Matriz africana, espiritismo e os sem religião redesenham o campo da fé em JF
Minoritários em números, esses grupos expressam a diversidade de crenças, silêncios e trajetórias que ampliam o cenário religioso local
Minoritários em número, mas significativos em impacto social e simbólico, grupos como as religiões de matriz africana, o espiritismo e os que se declaram sem religião redesenham o campo religioso em Juiz de Fora. Na segunda reportagem da série “As Rotas da Crença”, a Tribuna de Minas investiga como essas expressões, em expansão ou reconfiguração, têm tensionado os limites da institucionalidade religiosa e revelado uma pluralidade de crenças, práticas e trajetórias. Com base nos dados do Censo Demográfico 2022, o quadro evidencia não apenas crescimento proporcional e mudanças geracionais, mas também luta por reconhecimento, desafios de permanência e novas formas de vivência espiritual.

Religiões de matriz africana crescem e ganham mais visibilidade
Apesar de ainda representarem, oficialmente, uma parcela pequena da população, as religiões de matriz africana vêm crescendo em Juiz de Fora. Dados preliminares do Censo Demográfico 2022 mostram que a soma de praticantes da Umbanda e do Candomblé na cidade passou de 0,35% em 2010 para 1,18% em 2022 — aumento expressivo em termos proporcionais.
Para Emerson José Sena da Silveira, professor do Departamento e do Programa de Pós-Graduação em Ciência da Religião da UFJF, o avanço é reflexo de uma mudança de comportamento: “No geral, quando você perguntava antes, muitas pessoas se diziam católicas ou espíritas, mesmo frequentando religiões afro. Agora, há uma reconfiguração sobre como as pessoas se apresentam socialmente — e em como aderem à fé”, avalia.
Segundo ele, esse movimento é impulsionado por fatores sociais: “As pessoas que se identificam com essas religiões perderam o medo de se assumir, principalmente por conta das lutas contra o racismo e o preconceito. Antes, muitos se abrigavam sob o rótulo de católico ou espírita. Hoje, assumem com mais tranquilidade a identidade de umbandistas ou candomblecistas. A própria expressão ‘baixo-espiritismo’, que era usada para desqualificar essas práticas, já perdeu força”.

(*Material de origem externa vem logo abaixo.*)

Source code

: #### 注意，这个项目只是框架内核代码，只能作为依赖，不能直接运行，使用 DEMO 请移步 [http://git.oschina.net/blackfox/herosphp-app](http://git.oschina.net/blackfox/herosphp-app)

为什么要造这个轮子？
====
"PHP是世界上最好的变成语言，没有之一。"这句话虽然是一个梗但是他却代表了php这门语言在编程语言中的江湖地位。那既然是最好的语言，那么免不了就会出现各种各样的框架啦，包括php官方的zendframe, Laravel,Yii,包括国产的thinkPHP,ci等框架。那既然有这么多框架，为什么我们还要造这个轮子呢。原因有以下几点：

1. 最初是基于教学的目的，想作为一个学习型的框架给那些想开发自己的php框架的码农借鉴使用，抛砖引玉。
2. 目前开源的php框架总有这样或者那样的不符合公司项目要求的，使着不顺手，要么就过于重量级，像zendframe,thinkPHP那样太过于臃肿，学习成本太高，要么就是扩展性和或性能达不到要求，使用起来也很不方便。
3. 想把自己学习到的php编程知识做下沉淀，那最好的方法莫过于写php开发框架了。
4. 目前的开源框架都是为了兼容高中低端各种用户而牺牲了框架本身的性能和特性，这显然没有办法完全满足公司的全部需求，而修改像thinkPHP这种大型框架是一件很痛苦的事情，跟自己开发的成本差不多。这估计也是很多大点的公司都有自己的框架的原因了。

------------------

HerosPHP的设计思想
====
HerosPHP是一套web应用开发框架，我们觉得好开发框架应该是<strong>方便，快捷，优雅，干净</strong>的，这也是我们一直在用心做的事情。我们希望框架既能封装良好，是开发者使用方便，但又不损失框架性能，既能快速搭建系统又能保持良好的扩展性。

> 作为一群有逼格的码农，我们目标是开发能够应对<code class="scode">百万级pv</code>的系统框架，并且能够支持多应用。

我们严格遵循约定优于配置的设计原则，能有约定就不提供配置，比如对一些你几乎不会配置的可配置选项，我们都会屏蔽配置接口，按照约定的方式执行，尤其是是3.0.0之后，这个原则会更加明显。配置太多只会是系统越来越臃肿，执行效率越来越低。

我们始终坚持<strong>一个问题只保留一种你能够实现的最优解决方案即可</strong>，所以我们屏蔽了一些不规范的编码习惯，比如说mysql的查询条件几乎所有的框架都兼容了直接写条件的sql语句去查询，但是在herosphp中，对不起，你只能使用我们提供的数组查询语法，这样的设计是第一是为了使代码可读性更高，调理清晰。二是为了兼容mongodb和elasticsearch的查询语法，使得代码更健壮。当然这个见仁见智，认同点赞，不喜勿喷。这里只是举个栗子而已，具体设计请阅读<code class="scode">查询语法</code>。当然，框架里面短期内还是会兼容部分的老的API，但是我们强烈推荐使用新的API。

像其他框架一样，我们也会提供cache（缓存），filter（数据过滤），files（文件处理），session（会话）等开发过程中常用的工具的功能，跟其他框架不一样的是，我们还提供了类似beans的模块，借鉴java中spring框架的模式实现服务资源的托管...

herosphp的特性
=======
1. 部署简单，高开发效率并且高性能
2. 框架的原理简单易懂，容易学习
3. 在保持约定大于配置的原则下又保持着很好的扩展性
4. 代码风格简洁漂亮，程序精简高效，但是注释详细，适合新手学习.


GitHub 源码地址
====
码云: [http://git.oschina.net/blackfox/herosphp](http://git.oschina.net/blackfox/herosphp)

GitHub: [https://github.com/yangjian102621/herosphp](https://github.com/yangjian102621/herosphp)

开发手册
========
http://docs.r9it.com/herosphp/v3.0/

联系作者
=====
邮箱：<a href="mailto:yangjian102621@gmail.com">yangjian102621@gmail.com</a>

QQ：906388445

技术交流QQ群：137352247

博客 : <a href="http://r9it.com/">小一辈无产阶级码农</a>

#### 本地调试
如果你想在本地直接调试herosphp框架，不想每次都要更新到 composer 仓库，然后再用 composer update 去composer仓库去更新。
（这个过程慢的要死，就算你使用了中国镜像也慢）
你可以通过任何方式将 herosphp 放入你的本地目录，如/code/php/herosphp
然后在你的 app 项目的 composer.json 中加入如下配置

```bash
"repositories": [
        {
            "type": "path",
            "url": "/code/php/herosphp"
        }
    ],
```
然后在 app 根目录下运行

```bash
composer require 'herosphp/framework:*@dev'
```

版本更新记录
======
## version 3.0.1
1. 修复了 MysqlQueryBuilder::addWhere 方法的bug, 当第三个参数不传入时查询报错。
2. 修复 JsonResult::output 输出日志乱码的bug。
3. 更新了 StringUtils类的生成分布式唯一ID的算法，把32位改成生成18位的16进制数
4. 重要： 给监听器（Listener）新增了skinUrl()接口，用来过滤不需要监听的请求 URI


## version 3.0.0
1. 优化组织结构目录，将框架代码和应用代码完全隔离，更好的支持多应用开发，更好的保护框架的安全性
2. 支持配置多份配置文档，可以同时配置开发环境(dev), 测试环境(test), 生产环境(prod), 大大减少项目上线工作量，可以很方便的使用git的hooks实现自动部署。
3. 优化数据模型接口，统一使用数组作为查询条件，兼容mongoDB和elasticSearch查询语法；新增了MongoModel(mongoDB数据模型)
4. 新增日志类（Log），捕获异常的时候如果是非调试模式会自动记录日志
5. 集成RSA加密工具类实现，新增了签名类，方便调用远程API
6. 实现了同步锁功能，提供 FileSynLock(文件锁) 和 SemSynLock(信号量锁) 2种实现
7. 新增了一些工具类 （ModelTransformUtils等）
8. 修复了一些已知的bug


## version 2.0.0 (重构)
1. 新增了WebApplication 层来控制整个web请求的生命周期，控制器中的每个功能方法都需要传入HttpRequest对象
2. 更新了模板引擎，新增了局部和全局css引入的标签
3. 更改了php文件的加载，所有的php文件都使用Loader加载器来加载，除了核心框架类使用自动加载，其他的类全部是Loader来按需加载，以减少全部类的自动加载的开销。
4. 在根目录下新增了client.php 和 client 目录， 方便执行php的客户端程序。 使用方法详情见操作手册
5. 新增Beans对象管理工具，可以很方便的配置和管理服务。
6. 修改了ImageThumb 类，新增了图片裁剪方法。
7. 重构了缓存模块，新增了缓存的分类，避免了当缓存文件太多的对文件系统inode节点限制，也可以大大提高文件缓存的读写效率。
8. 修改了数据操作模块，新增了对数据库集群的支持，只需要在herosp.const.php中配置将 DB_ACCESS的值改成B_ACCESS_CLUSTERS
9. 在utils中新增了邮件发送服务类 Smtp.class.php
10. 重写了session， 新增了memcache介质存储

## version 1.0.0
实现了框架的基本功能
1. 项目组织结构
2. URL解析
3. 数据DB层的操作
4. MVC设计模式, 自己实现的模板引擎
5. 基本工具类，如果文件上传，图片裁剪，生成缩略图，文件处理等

Entre preconceitos e tabus
Para o fundador do Centro Espírita Oxóssi Iemanjá, Eduardo dos Santos Porcino, a internet e a maior divulgação de informações foi positiva para a adesão à religião. “O crescimento das religiões de matrizes africanas se deve principalmente pelo mundo globalizado, pela riqueza de informações positivas através da internet, onde tabus foram e são quebrados, onde a mistificação do nosso culto foi extirpada pelo conhecimento real da seriedade dele e, principalmente, pela competência dos sacerdotes em abrirem as portas de suas casas de santo dando oportunidade para muitos interessados conhecerem a grandeza real da religião de matriz africana.”

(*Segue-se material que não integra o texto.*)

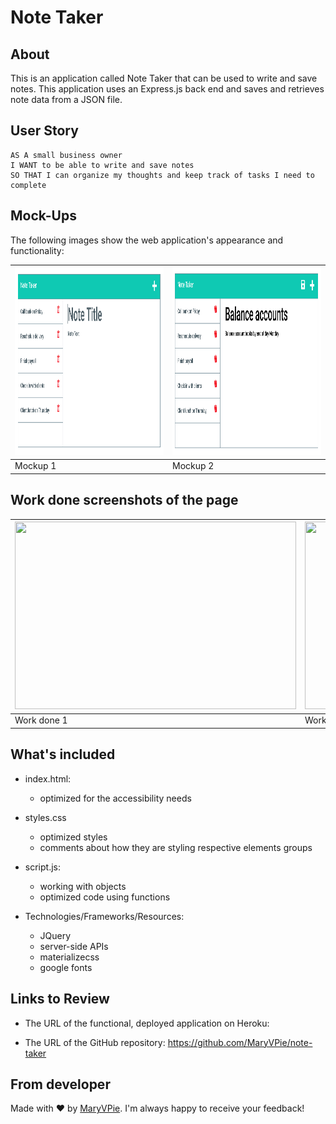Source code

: # Note Taker

## About

This is an application called Note Taker that can be used to write and save notes. This application uses an Express.js back end and saves and retrieves note data from a JSON file.

## User Story

```
AS A small business owner
I WANT to be able to write and save notes
SO THAT I can organize my thoughts and keep track of tasks I need to complete
```

## Mock-Ups

The following images show the web application's appearance and functionality: 




| <img src="./Assets/11-express-homework-demo-01.png" width="700" height="300" alt="Existing notes are listed in the left-hand column with empty fields on the right-hand side for the new note’s title and text."/>| <img src="./Assets/11-express-homework-demo-02.png" width="700" height="300" alt="Note titled “Balance accounts” reads, “Balance account books by end of day Monday,” with other notes listed on the left."/> |
| --- | --- |
|  Mockup 1 | Mockup 2 |

## Work done screenshots of the page

| <img src="assets/images/pixels.jpg" width="450" height="300" alt=""/>| <img src="./Assets/10-object-oriented-programming-homework-demo.png" width="450" height="300" alt=""/> |
| --- | --- |
|  Work done 1 | Work done 2 |


## What's included

- index.html:
    - optimized for the accessibility needs

- styles.css
  - optimized styles
  - comments about how they are styling respective elements groups
  
- script.js:
  - working with objects
  - optimized code using functions

- Technologies/Frameworks/Resources:
  - JQuery
  - server-side APIs
  - materializecss
  - google fonts

## Links to Review


* The URL of the functional, deployed application on Heroku:

* The URL of the GitHub repository: https://github.com/MaryVPie/note-taker



## From developer
Made with :heart: by [MaryVPie](https://github.com/MaryVPie).
I'm always happy to receive your feedback!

Esse processo de afirmação, no entanto, ainda enfrenta obstáculos. Breno Peçanha, dirigente do Centro de Umbanda Pai Joaquim de Angola, destaca que, embora o preconceito tenha diminuído, ele persiste. “Hoje em dia está mais tranquilo se declarar umbandista. O tabu foi quebrado. Mas ainda existe muito julgamento, principalmente contra os jovens. Muitos pais não permitem que seus filhos frequentem os cultos por puro desconhecimento.”
Peçanha relata que frases como “isso é coisa do diabo” ou “isso atrasa a vida” ainda são ouvidas com frequência. “É um problema geracional, transmitido pela falta de informação. As pessoas não conhecem a nossa religião e reproduzem falas estigmatizadas. Falam sem nunca terem pisado em um terreiro”, aponta. Ele defende que o enfrentamento ao preconceito passa pela busca ativa de informação: “A fé não pode ser imposta, mas precisa ser compreendida. Ninguém é obrigado a acreditar, mas todos deveriam respeitar.”

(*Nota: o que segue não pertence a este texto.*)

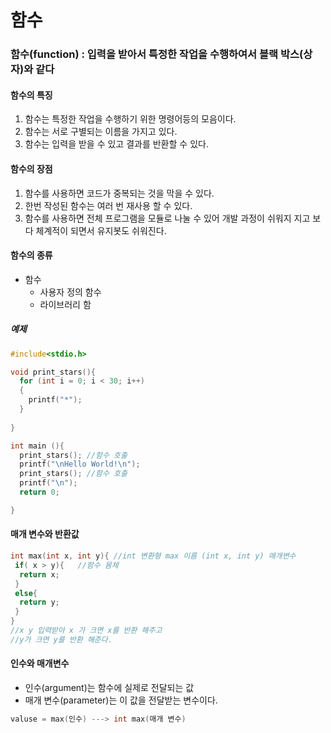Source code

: # 함수
### 함수(function) : 입력을 받아서 특정한 작업을 수행하여서 블랙 박스(상자)와 같다
#### 함수의 특징
1. 함수는 특정한 작업을 수행하기 위한 명령어등의 모음이다.
2. 함수는 서로 구별되는 이름을 가지고 있다.
3. 함수는 입력을 받을 수 있고 결과를 반환할 수 있다.

#### 함수의 장점
1. 함수를 사용하면 코드가 중복되는 것을 막을 수 있다.
2. 한번 작성된 함수는 여러 번 재사용 할 수 있다.
3. 함수를 사용하면 전체 프로그램을 모듈로 나눌 수 있어 개발 과정이 쉬워지 지고 보다 체계적이 되면서 유지봇도 쉬워진다.

#### 함수의 종류
* 함수
  * 사용자 정의 함수
  * 라이브러리 함
  
  
  
 ##### 예제
```C
#include<stdio.h>

void print_stars(){
  for (int i = 0; i < 30; i++)
  {
    printf("*");
  }
  
}

int main (){
  print_stars(); //함수 호출
  printf("\nHello World!\n");
  print_stars(); //함수 호출
  printf("\n"); 
  return 0;

}
```

#### 매개 변수와 반환값
```c
int max(int x, int y){ //int 변환형 max 이름 (int x, int y) 매개변수 
 if( x > y){   //함수 몸체
  return x;
 }
 else{
  return y;
 }
}
//x y 입력받아 x 가 크면 x를 반환 해주고 
//y가 크면 y를 반환 해준다.
```
#### 인수와 매개변수
* 인수(argument)는 함수에 실제로 전달되는 값
* 매개 변수(parameter)는 이 값을 전달받는 변수이다.
```c
valuse = max(인수) ---> int max(매개 변수)
```  
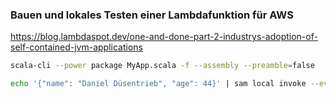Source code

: ### Bauen und lokales Testen einer Lambdafunktion für AWS

https://blog.lambdaspot.dev/one-and-done-part-2-industrys-adoption-of-self-contained-jvm-applications

```bash
scala-cli --power package MyApp.scala -f --assembly --preamble=false
```

```bash
echo '{"name": "Daniel Düsentrieb", "age": 44}' | sam local invoke --event - "HelloFunction" | jq
```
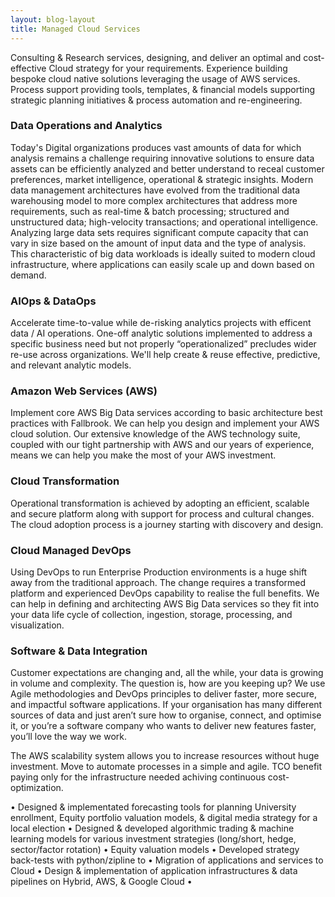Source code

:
 ```yaml
---
layout: blog-layout
title: Managed Cloud Services
---
```

Consulting & Research services, designing, and deliver an optimal and cost-effective Cloud strategy for your requirements.  Experience building bespoke cloud native solutions leveraging the usage of AWS services.  Process support providing tools, templates, & financial models supporting strategic planning initiatives & process automation and re-engineering.


### Data Operations and Analytics
 Today's Digital organizations produces vast amounts of data for which analysis remains a challenge requiring innovative solutions to ensure data assets can be efficiently analyzed and better understand to receal customer preferences, market intelligence, operational & strategic insights.  Modern data management architectures have evolved from the traditional data warehousing model to more complex architectures that address more requirements, such as real-time & batch processing; structured and unstructured data;  high-velocity transactions; and operational intelligence.  Analyzing large data sets requires significant compute capacity that can vary in size based on the amount of input data and the type of analysis. This characteristic of big data workloads is ideally suited to modern cloud infrastructure, where applications can easily scale up and down based on demand.

### AIOps & DataOps
Accelerate time-to-value while de-risking analytics projects with efficent data / AI operations.  One-off analytic solutions implemented to address a specific business need but not properly “operationalized” precludes wider re-use across organizations.  We'll help create & reuse effective, predictive, and relevant analytic models.

### Amazon Web Services (AWS)
Implement core AWS Big Data services according to basic architecture best practices with Fallbrook.  We can help you design and implement your AWS cloud solution. Our extensive knowledge of the AWS technology suite, coupled with our tight partnership with AWS and our years of experience, means we can help you make the most of your AWS investment.

### Cloud Transformation
Operational transformation is achieved by adopting an efficient, scalable and secure platform along with support for process and cultural changes. The cloud adoption process is a journey starting with discovery and design.

### Cloud Managed DevOps
Using DevOps to run Enterprise Production environments is a huge shift away from the traditional approach. The change requires a transformed platform and experienced DevOps capability to realise the full benefits. We can help in defining and architecting AWS Big Data services so they fit into your data life cycle of collection, ingestion, storage, processing, and visualization.


### Software & Data Integration
Customer expectations are changing and, all the while, your data is growing in volume and complexity. The question is, how are you keeping up?
We use Agile methodologies and DevOps principles to deliver faster, more secure, and impactful software applications. If your organisation has many different sources of data and just aren’t sure how to organise, connect, and optimise it, or you’re a software company who wants to deliver new features faster, you’ll love the way we work.

The AWS scalability system allows you to increase resources without huge investment.  Move to automate processes in a simple and agile.  TCO benefit paying only for the infrastructure needed achiving continuous cost-optimization.

• Designed & implementated forecasting tools for planning University enrollment, Equity portfolio valuation models, & digital media strategy for a local election • Designed & developed algorithmic trading & machine learning models for various investment strategies (long/short, hedge, sector/factor rotation) • Equity valuation models • Developed strategy back-tests with python/zipline to  • Migration of applications and services to Cloud • Design & implementation of application infrastructures & data pipelines on Hybrid, AWS, & Google Cloud •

Já Porcino explica que tem buscado formas de dialogar com as novas gerações por meio de visitas s escolas, palestras e diálogo constante. “Em algumas oportunidades, sempre sou convidado para fazer palestras em escolas, faculdades e principalmente em centros educativos onde tenho oportunidade de apresentar de forma explicativa e positiva a minha religiosidade.”
Para além da fé, Peçanha destaca o papel social desempenhado pelas religiões de matriz africana. “A nossa é a religião do abraço, do acolhimento. Recebemos a todos: pessoas LGBTQIA+, ex-detentos, profissionais do sexo. Trabalhamos com a diversidade em múltiplas dimensões, oferecendo apoio espiritual, moral e material”, afirma.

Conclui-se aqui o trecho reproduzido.